- **EXERCISE DETAILS**:
Below are records. Find each line in them that holds the word "username" and copy it.
*** DATASET CONTENT ***
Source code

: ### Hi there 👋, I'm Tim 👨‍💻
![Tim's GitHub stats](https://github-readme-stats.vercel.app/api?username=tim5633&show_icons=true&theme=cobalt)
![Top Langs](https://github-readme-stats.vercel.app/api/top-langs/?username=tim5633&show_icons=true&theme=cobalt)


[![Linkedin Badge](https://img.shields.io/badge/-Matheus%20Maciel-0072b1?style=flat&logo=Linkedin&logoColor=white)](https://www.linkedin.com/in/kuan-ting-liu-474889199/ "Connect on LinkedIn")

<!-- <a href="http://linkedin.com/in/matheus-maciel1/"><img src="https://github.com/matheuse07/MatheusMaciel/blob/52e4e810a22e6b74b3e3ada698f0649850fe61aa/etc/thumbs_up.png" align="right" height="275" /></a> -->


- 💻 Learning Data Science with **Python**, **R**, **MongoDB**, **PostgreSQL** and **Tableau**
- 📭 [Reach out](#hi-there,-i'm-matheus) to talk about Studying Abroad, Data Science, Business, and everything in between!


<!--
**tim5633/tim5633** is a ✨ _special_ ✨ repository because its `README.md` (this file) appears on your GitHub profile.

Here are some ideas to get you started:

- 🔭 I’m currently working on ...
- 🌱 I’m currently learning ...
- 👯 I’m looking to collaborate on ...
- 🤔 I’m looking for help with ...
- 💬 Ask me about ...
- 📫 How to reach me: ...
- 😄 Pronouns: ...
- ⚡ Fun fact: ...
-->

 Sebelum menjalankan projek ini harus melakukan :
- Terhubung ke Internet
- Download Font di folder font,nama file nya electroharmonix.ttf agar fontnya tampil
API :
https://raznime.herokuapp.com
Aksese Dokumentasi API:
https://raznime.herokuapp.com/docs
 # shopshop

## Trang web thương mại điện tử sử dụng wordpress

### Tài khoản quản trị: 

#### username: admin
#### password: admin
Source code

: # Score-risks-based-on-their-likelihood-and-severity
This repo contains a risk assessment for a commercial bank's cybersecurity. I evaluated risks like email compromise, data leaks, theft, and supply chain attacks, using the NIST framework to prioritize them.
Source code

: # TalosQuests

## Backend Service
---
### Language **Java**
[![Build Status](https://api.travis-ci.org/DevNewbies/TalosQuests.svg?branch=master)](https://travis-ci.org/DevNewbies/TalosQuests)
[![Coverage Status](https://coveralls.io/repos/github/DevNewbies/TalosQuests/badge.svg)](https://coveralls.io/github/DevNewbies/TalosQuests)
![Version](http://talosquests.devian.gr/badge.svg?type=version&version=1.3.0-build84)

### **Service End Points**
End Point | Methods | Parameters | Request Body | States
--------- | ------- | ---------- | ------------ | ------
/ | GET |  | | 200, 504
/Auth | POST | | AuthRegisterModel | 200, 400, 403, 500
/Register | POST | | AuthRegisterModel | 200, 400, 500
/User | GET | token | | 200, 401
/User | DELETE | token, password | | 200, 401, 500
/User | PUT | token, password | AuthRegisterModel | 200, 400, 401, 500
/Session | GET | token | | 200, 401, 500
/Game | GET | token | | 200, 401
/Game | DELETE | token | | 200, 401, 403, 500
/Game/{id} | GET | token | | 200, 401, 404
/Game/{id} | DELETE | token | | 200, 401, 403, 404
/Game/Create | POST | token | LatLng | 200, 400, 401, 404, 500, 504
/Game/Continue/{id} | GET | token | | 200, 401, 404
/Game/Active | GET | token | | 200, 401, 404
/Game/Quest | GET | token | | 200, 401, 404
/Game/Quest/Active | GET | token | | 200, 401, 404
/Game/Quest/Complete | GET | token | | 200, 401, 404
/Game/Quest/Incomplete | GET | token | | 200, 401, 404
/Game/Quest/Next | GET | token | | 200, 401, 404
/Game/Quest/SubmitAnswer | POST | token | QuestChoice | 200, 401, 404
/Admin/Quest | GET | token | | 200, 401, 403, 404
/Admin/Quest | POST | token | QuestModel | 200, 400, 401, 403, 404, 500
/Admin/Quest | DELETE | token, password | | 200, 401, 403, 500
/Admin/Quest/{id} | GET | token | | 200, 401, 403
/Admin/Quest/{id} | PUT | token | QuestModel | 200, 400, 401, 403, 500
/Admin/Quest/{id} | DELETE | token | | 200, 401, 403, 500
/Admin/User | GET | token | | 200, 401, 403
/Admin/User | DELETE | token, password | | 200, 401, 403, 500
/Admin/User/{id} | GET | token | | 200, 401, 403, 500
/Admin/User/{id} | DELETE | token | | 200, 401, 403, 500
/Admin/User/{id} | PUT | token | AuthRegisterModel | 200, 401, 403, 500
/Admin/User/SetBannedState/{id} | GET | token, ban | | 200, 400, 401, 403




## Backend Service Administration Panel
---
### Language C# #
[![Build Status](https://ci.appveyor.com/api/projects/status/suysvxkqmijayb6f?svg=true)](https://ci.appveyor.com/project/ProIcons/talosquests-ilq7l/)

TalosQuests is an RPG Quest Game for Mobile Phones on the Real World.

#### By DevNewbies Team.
*** End of DATASET CONTENT ***
- **EXERCISE SOLUTION**:
![Tim's GitHub stats](https://github-readme-stats.vercel.app/api?username=tim5633&show_icons=true&theme=cobalt)
![Top Langs](https://github-readme-stats.vercel.app/api/top-langs/?username=tim5633&show_icons=true&theme=cobalt)
#### username: admin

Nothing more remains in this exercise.